━━━━━ Dataset extract ━━━━━

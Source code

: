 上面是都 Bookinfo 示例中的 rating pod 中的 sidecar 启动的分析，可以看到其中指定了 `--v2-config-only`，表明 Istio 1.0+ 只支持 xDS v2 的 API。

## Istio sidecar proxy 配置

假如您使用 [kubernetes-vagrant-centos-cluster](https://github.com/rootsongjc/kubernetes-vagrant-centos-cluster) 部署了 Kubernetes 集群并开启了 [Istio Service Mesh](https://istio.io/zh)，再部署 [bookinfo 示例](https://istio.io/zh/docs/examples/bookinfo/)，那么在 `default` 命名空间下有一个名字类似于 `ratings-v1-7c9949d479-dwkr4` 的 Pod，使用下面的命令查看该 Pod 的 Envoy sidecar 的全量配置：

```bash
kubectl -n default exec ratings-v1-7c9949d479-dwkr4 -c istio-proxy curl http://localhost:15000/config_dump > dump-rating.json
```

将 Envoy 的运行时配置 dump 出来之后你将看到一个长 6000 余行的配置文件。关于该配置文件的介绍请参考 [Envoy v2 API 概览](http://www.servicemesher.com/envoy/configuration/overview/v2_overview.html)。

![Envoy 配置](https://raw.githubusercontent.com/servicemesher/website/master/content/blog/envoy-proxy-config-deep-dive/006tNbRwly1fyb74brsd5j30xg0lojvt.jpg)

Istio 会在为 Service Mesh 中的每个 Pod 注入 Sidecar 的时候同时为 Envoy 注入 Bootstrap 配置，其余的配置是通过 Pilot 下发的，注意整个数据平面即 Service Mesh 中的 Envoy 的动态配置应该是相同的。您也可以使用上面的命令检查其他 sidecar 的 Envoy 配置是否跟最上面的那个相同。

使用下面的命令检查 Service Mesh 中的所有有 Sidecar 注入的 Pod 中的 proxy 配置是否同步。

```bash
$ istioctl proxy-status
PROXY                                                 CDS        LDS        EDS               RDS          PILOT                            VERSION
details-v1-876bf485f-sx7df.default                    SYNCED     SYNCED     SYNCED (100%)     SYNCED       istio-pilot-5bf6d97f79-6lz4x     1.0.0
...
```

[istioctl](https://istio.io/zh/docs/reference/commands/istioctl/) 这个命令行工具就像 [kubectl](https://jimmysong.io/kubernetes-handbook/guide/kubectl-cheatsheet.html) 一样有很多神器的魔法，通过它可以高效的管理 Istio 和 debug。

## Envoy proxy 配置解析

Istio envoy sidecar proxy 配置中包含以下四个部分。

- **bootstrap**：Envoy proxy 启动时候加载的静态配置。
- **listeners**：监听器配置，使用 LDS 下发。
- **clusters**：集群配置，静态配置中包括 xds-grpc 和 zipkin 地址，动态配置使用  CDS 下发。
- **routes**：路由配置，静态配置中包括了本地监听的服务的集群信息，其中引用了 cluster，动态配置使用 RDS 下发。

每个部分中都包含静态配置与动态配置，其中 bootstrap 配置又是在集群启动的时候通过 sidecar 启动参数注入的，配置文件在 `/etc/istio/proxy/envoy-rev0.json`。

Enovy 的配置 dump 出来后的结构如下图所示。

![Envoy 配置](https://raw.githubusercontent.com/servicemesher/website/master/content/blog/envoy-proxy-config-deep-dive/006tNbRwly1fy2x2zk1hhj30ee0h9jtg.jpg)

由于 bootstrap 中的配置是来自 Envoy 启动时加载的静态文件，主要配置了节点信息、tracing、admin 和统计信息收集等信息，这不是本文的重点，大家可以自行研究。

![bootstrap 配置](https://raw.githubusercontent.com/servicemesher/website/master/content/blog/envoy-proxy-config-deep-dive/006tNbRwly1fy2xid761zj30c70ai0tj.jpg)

━━━━━

## Problem details
All that should be written out is the stretch of lines above between the one holding "将 Envoy 的运行时配置" and the one holding "Istio 会在为 Service", inclusive, exactly as given.

## Task response
将 Envoy 的运行时配置 dump 出来之后你将看到一个长 6000 余行的配置文件。关于该配置文件的介绍请参考 [Envoy v2 API 概览](http://www.servicemesher.com/envoy/configuration/overview/v2_overview.html)。

![Envoy 配置](https://raw.githubusercontent.com/servicemesher/website/master/content/blog/envoy-proxy-config-deep-dive/006tNbRwly1fyb74brsd5j30xg0lojvt.jpg)

Istio 会在为 Service Mesh 中的每个 Pod 注入 Sidecar 的时候同时为 Envoy 注入 Bootstrap 配置，其余的配置是通过 Pilot 下发的，注意整个数据平面即 Service Mesh 中的 Envoy 的动态配置应该是相同的。您也可以使用上面的命令检查其他 sidecar 的 Envoy 配置是否跟最上面的那个相同。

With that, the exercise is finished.